**TASK DESCRIPTION**
Pick out every line in the data below that holds "Show".

━━━ MATERIAL TO PROCESS

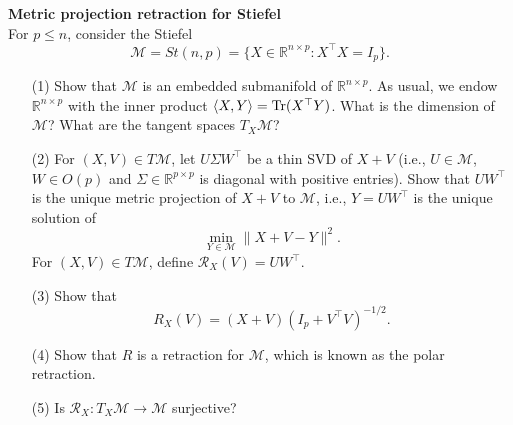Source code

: \documentclass[en, oneside]{assignment}
\begin{document}
\begin{prob} \textbf{Metric projection retraction for Stiefel}\\
    For $p \leq n$, consider the Stiefel 
    \begin{equation*}
        \mathcal{M} = St(n, p) = \{X \in \mathbb{R}^{n \times p}: X^\top X = I_p\}.
    \end{equation*}
    \begin{itemize}
        \item[(1)] Show that $\mathcal{M}$ is an embedded submanifold of $\mathbb{R}^{n \times p}$. 
        As usual, we endow $\mathbb{R}^{n \times p}$ with the inner product $\langle X, Y \rangle = \operatorname{Tr}(X^\top Y)$. 
        What is the dimension of $\mathcal{M}$? What are the tangent spaces $T_X\mathcal{M}$?
        \item[(2)] For $(X, V) \in T\mathcal{M}$, let $U \Sigma W^\top$ be a thin SVD of $X + V$ 
        (i.e., $U \in \mathcal{M}$, $W \in O(p)$ and $\Sigma \in \mathbb{R}^{p \times p}$ is diagonal with positive entries). 
        Show that $UW^\top$ is the unique metric projection of $X + V$ to $\mathcal{M}$, i.e., $Y = UW^\top$ is the unique solution of
        \begin{equation*}
            \min_{Y \in \mathcal{M}} \|X + V - Y\|^2.
        \end{equation*}
        For $(X, V) \in T\mathcal{M}$, define $\mathcal{R}_X(V) = UW^\top$.
        \item[(3)] Show that
        \begin{equation*}
            R_X(V) = (X + V)(I_p + V^\top V)^{-1/2}.
        \end{equation*}
        \item[(4)] Show that $R$ is a retraction for $\mathcal{M}$, which is known as the polar retraction.
        \item[(5)] Is $\mathcal{R}_X: T_X\mathcal{M} \rightarrow \mathcal{M}$ surjective?
    \end{itemize}
\end{prob}
\end{document}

━━━━━━

**ANSWER BOX**
        \item[(1)] Show that $\mathcal{M}$ is an embedded submanifold of $\mathbb{R}^{n \times p}$. 
        Show that $UW^\top$ is the unique metric projection of $X + V$ to $\mathcal{M}$, i.e., $Y = UW^\top$ is the unique solution of
        \item[(3)] Show that
        \item[(4)] Show that $R$ is a retraction for $\mathcal{M}$, which is known as the polar retraction.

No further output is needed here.